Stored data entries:
- - - - -

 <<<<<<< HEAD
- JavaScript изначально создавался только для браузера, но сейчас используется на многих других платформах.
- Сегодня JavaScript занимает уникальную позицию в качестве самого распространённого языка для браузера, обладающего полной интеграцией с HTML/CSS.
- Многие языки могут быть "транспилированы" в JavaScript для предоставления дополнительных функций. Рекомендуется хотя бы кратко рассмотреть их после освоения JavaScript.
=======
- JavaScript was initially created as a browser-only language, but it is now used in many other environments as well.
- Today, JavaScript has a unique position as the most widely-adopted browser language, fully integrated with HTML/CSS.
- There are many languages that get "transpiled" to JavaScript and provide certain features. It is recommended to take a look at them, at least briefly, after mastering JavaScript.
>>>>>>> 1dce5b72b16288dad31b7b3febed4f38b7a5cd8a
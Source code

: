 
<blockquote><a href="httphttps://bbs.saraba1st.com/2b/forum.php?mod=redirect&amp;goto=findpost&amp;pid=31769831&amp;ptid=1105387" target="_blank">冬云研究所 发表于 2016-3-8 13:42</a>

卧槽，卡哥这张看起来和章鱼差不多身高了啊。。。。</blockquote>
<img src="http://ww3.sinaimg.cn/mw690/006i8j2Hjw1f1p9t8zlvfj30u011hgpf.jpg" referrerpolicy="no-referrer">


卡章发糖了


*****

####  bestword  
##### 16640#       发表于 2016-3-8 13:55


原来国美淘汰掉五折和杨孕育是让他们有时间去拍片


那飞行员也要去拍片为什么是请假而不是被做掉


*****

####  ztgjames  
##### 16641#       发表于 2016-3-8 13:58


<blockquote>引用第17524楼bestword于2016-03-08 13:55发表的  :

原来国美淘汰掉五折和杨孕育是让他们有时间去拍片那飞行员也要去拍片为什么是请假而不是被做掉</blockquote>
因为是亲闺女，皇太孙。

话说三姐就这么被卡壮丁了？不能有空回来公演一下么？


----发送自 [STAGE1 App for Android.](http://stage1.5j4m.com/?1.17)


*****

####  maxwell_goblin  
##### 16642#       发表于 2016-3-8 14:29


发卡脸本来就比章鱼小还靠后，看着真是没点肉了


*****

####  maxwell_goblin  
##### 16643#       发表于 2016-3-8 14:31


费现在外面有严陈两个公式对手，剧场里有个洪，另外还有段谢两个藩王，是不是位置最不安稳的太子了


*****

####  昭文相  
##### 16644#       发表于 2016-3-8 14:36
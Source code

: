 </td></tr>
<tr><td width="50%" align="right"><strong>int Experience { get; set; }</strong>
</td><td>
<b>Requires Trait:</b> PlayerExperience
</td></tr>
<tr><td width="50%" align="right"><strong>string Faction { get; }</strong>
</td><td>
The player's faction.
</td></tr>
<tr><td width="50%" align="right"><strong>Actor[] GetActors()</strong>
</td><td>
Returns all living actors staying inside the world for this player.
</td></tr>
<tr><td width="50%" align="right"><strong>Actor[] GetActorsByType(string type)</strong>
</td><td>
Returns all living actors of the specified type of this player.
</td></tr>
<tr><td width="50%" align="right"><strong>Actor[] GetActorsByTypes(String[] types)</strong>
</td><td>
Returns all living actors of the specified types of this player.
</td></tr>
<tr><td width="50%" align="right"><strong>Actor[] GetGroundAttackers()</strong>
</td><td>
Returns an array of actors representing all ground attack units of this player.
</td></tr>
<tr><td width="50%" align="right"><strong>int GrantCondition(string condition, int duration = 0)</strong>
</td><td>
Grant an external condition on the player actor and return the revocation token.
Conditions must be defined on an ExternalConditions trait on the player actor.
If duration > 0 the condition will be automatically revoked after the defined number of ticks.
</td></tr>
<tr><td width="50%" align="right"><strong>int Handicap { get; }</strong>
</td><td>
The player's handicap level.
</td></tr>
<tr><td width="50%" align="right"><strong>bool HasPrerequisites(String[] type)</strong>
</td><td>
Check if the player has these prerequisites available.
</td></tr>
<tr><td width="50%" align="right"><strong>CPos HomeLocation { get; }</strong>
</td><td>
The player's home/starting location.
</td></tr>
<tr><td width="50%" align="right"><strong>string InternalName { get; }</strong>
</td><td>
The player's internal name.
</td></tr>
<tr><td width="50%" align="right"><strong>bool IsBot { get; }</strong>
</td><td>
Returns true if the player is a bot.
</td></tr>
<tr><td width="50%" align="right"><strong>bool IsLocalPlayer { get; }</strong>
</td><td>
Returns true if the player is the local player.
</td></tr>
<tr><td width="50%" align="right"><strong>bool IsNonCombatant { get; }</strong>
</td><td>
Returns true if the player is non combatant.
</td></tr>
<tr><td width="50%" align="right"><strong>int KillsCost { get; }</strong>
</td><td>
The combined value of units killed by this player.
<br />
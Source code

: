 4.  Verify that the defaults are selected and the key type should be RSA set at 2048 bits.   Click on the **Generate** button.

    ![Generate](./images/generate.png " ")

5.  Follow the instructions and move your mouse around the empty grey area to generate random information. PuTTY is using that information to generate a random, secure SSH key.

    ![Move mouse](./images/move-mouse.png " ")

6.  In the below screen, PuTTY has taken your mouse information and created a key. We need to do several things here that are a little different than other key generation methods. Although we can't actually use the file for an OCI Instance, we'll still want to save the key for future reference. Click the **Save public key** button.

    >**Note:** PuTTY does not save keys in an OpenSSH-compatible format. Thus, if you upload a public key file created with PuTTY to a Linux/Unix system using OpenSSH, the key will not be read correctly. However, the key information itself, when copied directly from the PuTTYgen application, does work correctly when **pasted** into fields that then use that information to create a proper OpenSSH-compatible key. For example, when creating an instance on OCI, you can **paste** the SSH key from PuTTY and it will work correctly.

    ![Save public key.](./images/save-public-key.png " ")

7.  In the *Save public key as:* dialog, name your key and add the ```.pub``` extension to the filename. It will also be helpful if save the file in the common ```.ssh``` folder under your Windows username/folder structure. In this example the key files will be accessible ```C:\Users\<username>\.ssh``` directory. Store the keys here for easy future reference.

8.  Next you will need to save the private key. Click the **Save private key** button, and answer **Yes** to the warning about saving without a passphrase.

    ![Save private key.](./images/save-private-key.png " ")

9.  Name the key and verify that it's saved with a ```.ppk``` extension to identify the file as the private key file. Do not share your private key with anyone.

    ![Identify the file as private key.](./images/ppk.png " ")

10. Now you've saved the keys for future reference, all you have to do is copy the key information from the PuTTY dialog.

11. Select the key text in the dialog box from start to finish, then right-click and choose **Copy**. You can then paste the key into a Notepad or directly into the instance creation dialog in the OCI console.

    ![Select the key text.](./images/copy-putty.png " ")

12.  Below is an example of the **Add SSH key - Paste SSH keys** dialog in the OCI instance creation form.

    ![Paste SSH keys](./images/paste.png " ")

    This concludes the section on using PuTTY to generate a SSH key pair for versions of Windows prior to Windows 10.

- - - - -

TASK BRIEF: Repeat only the lines from the one holding "10. Now you've" through the last line of the data.

SOLUTION BELOW:
10. Now you've saved the keys for future reference, all you have to do is copy the key information from the PuTTY dialog.

11. Select the key text in the dialog box from start to finish, then right-click and choose **Copy**. You can then paste the key into a Notepad or directly into the instance creation dialog in the OCI console.

    ![Select the key text.](./images/copy-putty.png " ")

12.  Below is an example of the **Add SSH key - Paste SSH keys** dialog in the OCI instance creation form.

    ![Paste SSH keys](./images/paste.png " ")

    This concludes the section on using PuTTY to generate a SSH key pair for versions of Windows prior to Windows 10.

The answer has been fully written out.